Exercise aim: Write the records out again, keeping each line exactly as it is.

*** Opening of Given entries ***

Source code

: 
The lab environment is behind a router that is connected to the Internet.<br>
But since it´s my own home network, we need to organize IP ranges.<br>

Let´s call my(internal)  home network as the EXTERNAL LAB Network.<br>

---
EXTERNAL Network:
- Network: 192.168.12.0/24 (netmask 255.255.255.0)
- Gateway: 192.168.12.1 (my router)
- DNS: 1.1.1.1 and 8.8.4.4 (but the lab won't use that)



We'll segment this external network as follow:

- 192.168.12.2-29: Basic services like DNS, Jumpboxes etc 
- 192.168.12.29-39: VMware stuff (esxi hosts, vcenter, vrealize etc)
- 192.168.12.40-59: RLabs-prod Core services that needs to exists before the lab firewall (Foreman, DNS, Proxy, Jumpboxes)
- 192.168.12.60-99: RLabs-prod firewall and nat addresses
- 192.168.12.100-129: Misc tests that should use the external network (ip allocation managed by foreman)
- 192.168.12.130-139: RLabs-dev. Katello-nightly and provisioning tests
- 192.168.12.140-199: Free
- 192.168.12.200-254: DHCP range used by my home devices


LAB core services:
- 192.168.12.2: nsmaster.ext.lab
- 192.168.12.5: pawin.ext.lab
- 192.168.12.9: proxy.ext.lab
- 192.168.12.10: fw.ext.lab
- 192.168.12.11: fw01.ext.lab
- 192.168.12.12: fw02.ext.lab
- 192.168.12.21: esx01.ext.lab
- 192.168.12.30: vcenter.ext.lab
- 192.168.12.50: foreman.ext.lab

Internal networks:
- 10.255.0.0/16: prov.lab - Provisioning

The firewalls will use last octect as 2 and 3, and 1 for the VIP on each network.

*** Close of Given entries ***

Exercise output:
Source code

: 
The lab environment is behind a router that is connected to the Internet.<br>
But since it´s my own home network, we need to organize IP ranges.<br>

Let´s call my(internal)  home network as the EXTERNAL LAB Network.<br>

---
EXTERNAL Network:
- Network: 192.168.12.0/24 (netmask 255.255.255.0)
- Gateway: 192.168.12.1 (my router)
- DNS: 1.1.1.1 and 8.8.4.4 (but the lab won't use that)



We'll segment this external network as follow:

- 192.168.12.2-29: Basic services like DNS, Jumpboxes etc 
- 192.168.12.29-39: VMware stuff (esxi hosts, vcenter, vrealize etc)
- 192.168.12.40-59: RLabs-prod Core services that needs to exists before the lab firewall (Foreman, DNS, Proxy, Jumpboxes)
- 192.168.12.60-99: RLabs-prod firewall and nat addresses
- 192.168.12.100-129: Misc tests that should use the external network (ip allocation managed by foreman)
- 192.168.12.130-139: RLabs-dev. Katello-nightly and provisioning tests
- 192.168.12.140-199: Free
- 192.168.12.200-254: DHCP range used by my home devices


LAB core services:
- 192.168.12.2: nsmaster.ext.lab
- 192.168.12.5: pawin.ext.lab
- 192.168.12.9: proxy.ext.lab
- 192.168.12.10: fw.ext.lab
- 192.168.12.11: fw01.ext.lab
- 192.168.12.12: fw02.ext.lab
- 192.168.12.21: esx01.ext.lab
- 192.168.12.30: vcenter.ext.lab
- 192.168.12.50: foreman.ext.lab

Internal networks:
- 10.255.0.0/16: prov.lab - Provisioning

The firewalls will use last octect as 2 and 3, and 1 for the VIP on each network.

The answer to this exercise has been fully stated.